The general GRE actually covers less math than the SAT. However, doing really well requires actual understanding of what you're doing, not just blundering along. (Perfect or near perfect performance on the math section is pretty common.)

That said, I do assume MBA programs want the GMAT, but I don't know if there are exceptions.
posted by hoyland at 12:31 PM on February 17


I had a sub 3.0 grade in an unrelated field. I dealt with it by taking two classes as a nondegree student. I did really well in both classes, got to know the professors, and got them to write me letters of recommendation (and once I was an "official" grad student, the classes I took as a nondegree counted toward my degree).

Honestly, it was a rather long way of going about things, and I'd recommend trying some of the above advice first, but I just wanted to let you know that's an option at most universities.
posted by mcmile at 12:34 PM on February 17


* I went to grad school about two years after graduating from undergrad, with a Computer Science degree in an Engineering division. My undergrad GPA was just a hair above 3.0, and I had no mitigating factors like a full-time job during college. Yikes. I have no idea how people can do that.

* I applied to four schools for grad school and was accepted to three of them. The one which rejected me was my undergrad institution (hmm...). My safety school was the state university in the state I lived in at the time.

* I did not go to my first choice school, because they required me to take an undergrad class as they felt my undergrad background was lacking. I would not have minded doing that at all, however, I was also applying for a grad school scholarship through my then-employer. I was accepted to the scholarship program, however, one of the stipulations was unconditional acceptance. I ended up at my second choice school, with a full ride (tuition and books) and half my salary paid by my then-employer.

* The GRE is very, very much like the SAT, except that it's administered entirely on a computer (I'm not sure if the SAT is now). I was not happy with my scores, but I guess they must have cleared the bar. I also took the GRE Computer Science Subject Test, which was on paper and which I would liken to an SAT II subject test. It was required by two of the grad schools I applied to. I was much happier with my performance on the Subject Test.

* I suspect GPA matters far less when you have employment/life experience under your belt, but I'll never know that from personal experience.

* I was astonished at how well I did in grad school (almost a 3.8) given that I thought many of the classes were harder. Perhaps my employment experience helped, or perhaps I went to an institution of higher grade inflation.

* Pro Tip: My graduate work was in Electrical and Computer Engineering. If you're going to that kind of field with just a CS background, I suggest you audit some undergrad EE classes, particularly Signals and Systems. Oh, the stares I got from nearly everyone when I raised my hand in a 700-level Wireless Communications class and asked "So, what's a Fourier Transform?" I have rarely in my life felt more stupid than in that moment. I ended up auditing Signals and Systems, and I ended up with a B in that 700-level Wireless class that I do NOT think I deserved.

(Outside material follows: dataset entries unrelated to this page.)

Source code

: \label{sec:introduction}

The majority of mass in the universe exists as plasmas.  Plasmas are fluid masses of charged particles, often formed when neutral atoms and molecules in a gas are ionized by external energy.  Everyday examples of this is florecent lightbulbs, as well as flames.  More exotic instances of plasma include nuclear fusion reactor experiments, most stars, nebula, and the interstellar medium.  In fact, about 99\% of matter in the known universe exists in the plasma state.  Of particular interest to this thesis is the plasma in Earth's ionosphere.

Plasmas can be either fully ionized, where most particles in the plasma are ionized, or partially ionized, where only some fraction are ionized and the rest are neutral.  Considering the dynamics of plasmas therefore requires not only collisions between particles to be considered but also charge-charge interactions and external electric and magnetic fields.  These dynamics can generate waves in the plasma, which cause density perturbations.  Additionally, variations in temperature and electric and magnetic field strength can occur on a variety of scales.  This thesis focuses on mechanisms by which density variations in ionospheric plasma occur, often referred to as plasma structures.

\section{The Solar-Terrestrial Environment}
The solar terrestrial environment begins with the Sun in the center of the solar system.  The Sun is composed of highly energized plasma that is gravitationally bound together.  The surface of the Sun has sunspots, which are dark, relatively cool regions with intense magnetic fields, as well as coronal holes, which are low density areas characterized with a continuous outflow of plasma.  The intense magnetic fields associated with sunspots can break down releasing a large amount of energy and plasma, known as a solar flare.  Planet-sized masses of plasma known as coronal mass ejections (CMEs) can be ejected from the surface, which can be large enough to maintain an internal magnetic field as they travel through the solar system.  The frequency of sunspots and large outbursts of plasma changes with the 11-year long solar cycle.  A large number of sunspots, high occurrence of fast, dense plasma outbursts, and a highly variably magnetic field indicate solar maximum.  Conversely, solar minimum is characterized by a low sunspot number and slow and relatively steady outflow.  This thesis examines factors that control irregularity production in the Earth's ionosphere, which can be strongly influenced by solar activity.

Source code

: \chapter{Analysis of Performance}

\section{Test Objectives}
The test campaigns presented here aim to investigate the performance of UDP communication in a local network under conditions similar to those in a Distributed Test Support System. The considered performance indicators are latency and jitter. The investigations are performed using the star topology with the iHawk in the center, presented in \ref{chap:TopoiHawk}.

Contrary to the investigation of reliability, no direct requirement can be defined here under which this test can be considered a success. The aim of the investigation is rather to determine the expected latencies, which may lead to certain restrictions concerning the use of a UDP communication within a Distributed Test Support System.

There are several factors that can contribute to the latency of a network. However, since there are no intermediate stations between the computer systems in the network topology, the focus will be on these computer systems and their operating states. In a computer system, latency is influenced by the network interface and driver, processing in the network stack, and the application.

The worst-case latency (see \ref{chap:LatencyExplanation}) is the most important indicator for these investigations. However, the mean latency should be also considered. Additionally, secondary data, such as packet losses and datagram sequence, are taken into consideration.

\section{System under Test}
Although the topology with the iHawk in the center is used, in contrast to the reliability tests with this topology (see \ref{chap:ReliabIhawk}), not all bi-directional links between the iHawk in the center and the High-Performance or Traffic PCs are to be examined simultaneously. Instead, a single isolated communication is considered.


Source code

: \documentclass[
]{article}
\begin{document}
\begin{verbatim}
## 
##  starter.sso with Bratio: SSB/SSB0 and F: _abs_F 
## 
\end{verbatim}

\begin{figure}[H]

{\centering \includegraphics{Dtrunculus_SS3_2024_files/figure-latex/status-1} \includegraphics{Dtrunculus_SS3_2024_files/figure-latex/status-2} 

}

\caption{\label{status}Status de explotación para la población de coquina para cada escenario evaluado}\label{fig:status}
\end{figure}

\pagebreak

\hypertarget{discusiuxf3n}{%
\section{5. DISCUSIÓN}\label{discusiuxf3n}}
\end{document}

* Talk to the department chairs at the programs to which you're applying. They'll be able to let you know far better than any of us can.
posted by tckma at 1:01 PM on February 17


Also 10 years out of college with a 2.3 undergrad GPA. Got accepted last year into two masters programs. I did classes in a grad program as an informally enrolled student and did very well. I called this out along with my professional experience in the statement of purpose. It worked out well as far as the admissions process went.

regarding the GRE, another Mefite saved my life in preparing fro the quantitative. Start studying with this book first. It starts from the basics while other books try to help you "game" the test with shortcuts and such. I couldn't comprehend those books until I reviewed the basics.